- Trade Show advertisement from The Daily Film Renter, 30 October 1931
- Directed by: Michael Powell
- Written by: Michael Powell Jerome Jackson Philip MacDonald
- Produced by: Jerome Jackson
- Starring: Stewart Rome John Longden Dorothy Boyd
- Cinematography: Geoffrey Faithfull
- Edited by: Arthur Seabourne
- Production company: Film Engineering
- Distributed by: Ideal Films
- Release date: 7 May 1932;
- Running time: 48 minutes
- Country: United Kingdom
- Language: English

= Rynox =

1932 film

Rynox is a 1932 British crime film directed by Michael Powell and starring Stewart Rome, John Longden and Dorothy Boyd. It was written by Powell, Jerome Jackson and Philip MacDonald, adapted from the 1930 novel by MacDonald. It was made at Walton Studios outside London as a second feature.

== Preservation status ==

For many years Rynox was believed to be among the lost films of Powell's 1931-1936 quota quickie period; however an original print was found in 1990 in the vaults of Pinewood Studios and was subsequently transferred and restored by the BFI National Archive.

==Plot summary==
Wealthy businessman F.X. Benedik, head of the Rynox company, claims to have been receiving threats from a mysterious stranger named Boswell Marsh. Benedik is subsequently found murdered and the hunt is on for the elusive Marsh.

Benedik's son Tony takes over the running of the business and tries to find some lead on Marsh, and why he should have borne a murderous grudge against Benedik Senior. But a would-be blackmailer reveals that Marsh never existed.

After discovering that he was terminally ill, his father had committed suicide, having staged the elaborate deception about the non-existent Marsh in an attempt to cover the fact that he intended to take his own life, which would have voided the life insurance payout that rescues Rynox.

==Cast==
- Stewart Rome as Boswell Marsh/F.X. Benedik
- John Longden as Tony Benedik
- Dorothy Boyd as Peter
- Charles Paton as Samuel Rickforth
- Leslie Mitchell as Woolrich
- Edmund Willard as Capt. James
- Fletcher Lightfoot as Prout
- Sybil Grove as secretary

==Reception==
Although shot on a tight budget (Powell's own recollections varied between £4,500 and £8,000) Rynox was well received by contemporary critics.

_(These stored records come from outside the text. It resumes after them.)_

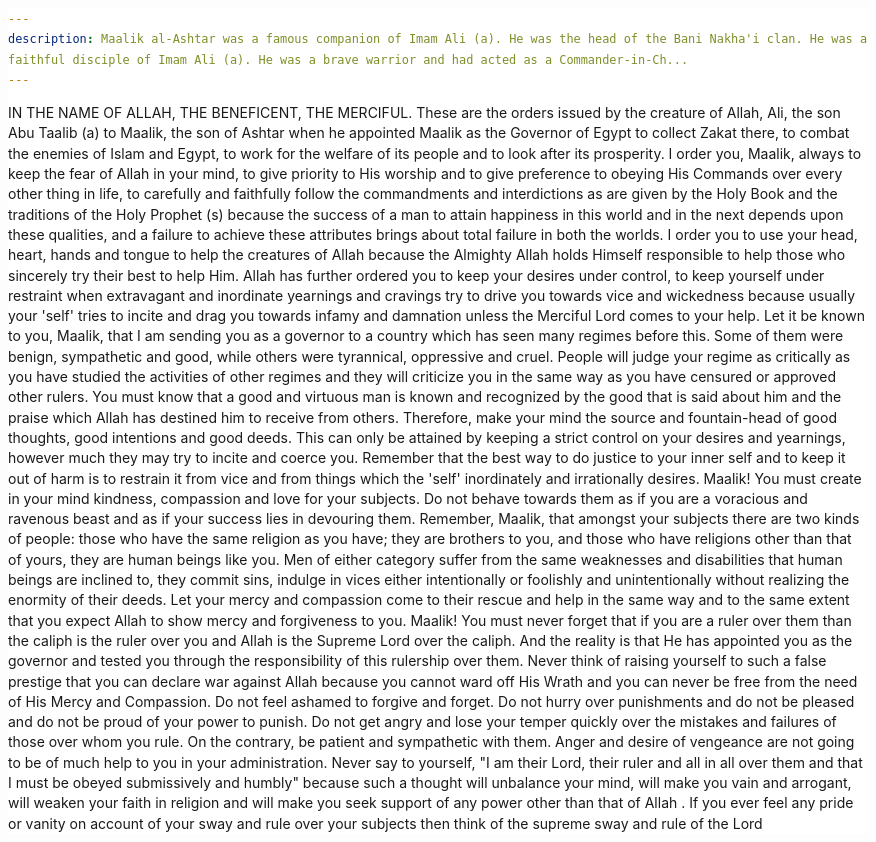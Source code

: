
 ```yaml
---
description: Maalik al-Ashtar was a famous companion of Imam Ali (a). He was the head of the Bani Nakha'i clan. He was a faithful disciple of Imam Ali (a). He was a brave warrior and had acted as a Commander-in-Ch...
---
```


IN THE NAME OF ALLAH, THE BENEFICENT, THE MERCIFUL. 
These are the orders issued by the creature of Allah, Ali, the son Abu Taalib (a) to Maalik, the 
son of Ashtar when he appointed Maalik as the Governor of Egypt to collect Zakat there, to 
combat the enemies of Islam and Egypt, to work for the welfare of its people and to look after 
its prosperity. 
I order you, Maalik, always to keep the fear of Allah in your mind, to give priority to His 
worship and to give preference to obeying His Commands over every other thing in life, to 
carefully and faithfully follow the commandments and interdictions as are given by the Holy 
Book and the traditions of the Holy Prophet (s) because the success of a man to attain 
happiness in this world and in the next depends upon these qualities, and a failure to achieve 
these attributes brings about total failure in both the worlds. 
I order you to use your head, heart, hands and tongue to help the creatures of Allah because 
the Almighty Allah holds Himself responsible to help those who sincerely try their best to 
help Him. Allah has further ordered you to keep your desires under control, to keep yourself 
under restraint when extravagant and inordinate yearnings and cravings try to drive you 
towards vice and wickedness because usually your 'self' tries to incite and drag you towards 
infamy and damnation unless the Merciful Lord comes to your help. 
Let it be known to you, Maalik, that I am sending you as a governor to a country which has 
seen many regimes before this. Some of them were benign, sympathetic and good, while 
others were tyrannical, oppressive and cruel. People will judge your regime as critically as 
you have studied the activities of other regimes and they will criticize you in the same way as 
you have censured or approved other rulers. 
You must know that a good and virtuous man is known and recognized by the good that is 
said about him and the praise which Allah has destined him to receive from others. 
Therefore, make your mind the source and fountain-head of good thoughts, good intentions 
and good deeds. This can only be attained by keeping a strict control on your desires and 
yearnings, however much they may try to incite and coerce you. Remember that the best way 
to do justice to your inner self and to keep it out of harm is to restrain it from vice and from 
things which the 'self' inordinately and irrationally desires. 
Maalik! You must create in your mind kindness, compassion and love for your subjects. Do 
not behave towards them as if you are a voracious and ravenous beast and as if your success 
lies in devouring them. 
Remember, Maalik, that amongst your subjects there are two kinds of people: those who have 
the same religion as you have; they are brothers to you, and those who have religions other 
than that of yours, they are human beings like you. Men of either category suffer from the 
same weaknesses and disabilities that human beings are inclined to, they commit sins, indulge 
in vices either intentionally or foolishly and unintentionally without realizing the enormity of 
their deeds. Let your mercy and compassion come to their rescue and help in the same way 
and to the same extent that you expect Allah to show mercy and forgiveness to you. 
Maalik! You must never forget that if you are a ruler over them than the caliph is the ruler 
over you and Allah is the Supreme Lord over the caliph. And the reality is that He has 
appointed you as the governor and tested you through the responsibility of this rulership over 
them. 
Never think of raising yourself to such a false prestige that you can declare war against Allah 
because you cannot ward off His Wrath and you can never be free from the need of His 
Mercy and Compassion. 
Do not feel ashamed to forgive and forget. Do not hurry over punishments and do not be 
pleased and do not be proud of your power to punish. Do not get angry and lose your temper 
quickly over the mistakes and failures of those over whom you rule. 
On the contrary, be patient and sympathetic with them. Anger and desire of vengeance are not 
going to be of much help to you in your administration. 
Never say to yourself, "I am their Lord, their ruler and all in all over them and that I must be 
obeyed submissively and humbly" because such a thought will unbalance your mind, will 
make you vain and arrogant, will weaken your faith in religion and will make you seek 
support of any power other than that of Allah . If you ever feel any pride or vanity on account 
of your sway and rule over your subjects then think of the supreme sway and rule of the Lord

Film Weekly wrote: "This three-quarter-size British picture provides proof that 'second features' can be made into attractive entertainment. ... There are faults in Rynox such a certain jerkiness in the narration and the presence of a few 'loose ends,' but, apart from these, the film has all the attractions offered by an ingenious story, queer happenings, and effective acting. Stewart Rome is the best of a competent cast."

Kine Weekly wrote: "An unpretentious mystery play which has some claims to ingenuity in construction, is competently acted by a popular cast, and well presented. ... Stewart Rome plays the dual role of Benedik and Marsh extraordinarily well, and it is almost impossible to see through the plot. ... Michael Powell has treated the fantastic story with imagination, and uses his camera to advantage. The settings have the stamp of the modernity, and things are kept well on the move. Although one has a fair idea who the mysterious character is, one can never be sure, and this compels concentration and keeps the interest and entertainment alive."

The Daily Film Renter wrote: "Snappy direction of a very competent cast holds interest throughout. Excellent studio settings, clear photography, and good recording make it an all-round success. Strongly recommended second feature booking. A genuine little triumph in the art of telling an intriguing plot in the minimum of footage – a lesson we wish a few more directors would learn. ... The acting is perfectly co-ordinated and full of punch."

Picturegoer wrote: "This unpretentious mystery picture has some claim to originality in conception and affords Stewart Rome a chance of showing that he is an actor of ability. ... Rather complicated, but nevertheless quite clearly told. Moreover, it is not too easy to foresee the ending. Camera work is good and the action quite brisk."

Writing in The Observer, critic C. A. Lejeune remarked: "Powell's Rynox shows what a good movie brain can do... this is the sort of pressure under which a real talent is shot red-hot into the world."

Documentary film pioneer John Grierson declared the film "as good as Hollywood" and that "there never was an English film so well-made".

Sergio Angelini of the British Film Institute wrote: "Powell's direction already shows his characteristic energy and visual imagination, as well as his debt to the German Expressionist cinema of the 1920s. Rynox is full of quick cuts, tracking shots, unusual angles as well as montages, all of which help effectively to draw attention away from ... the film's small budget."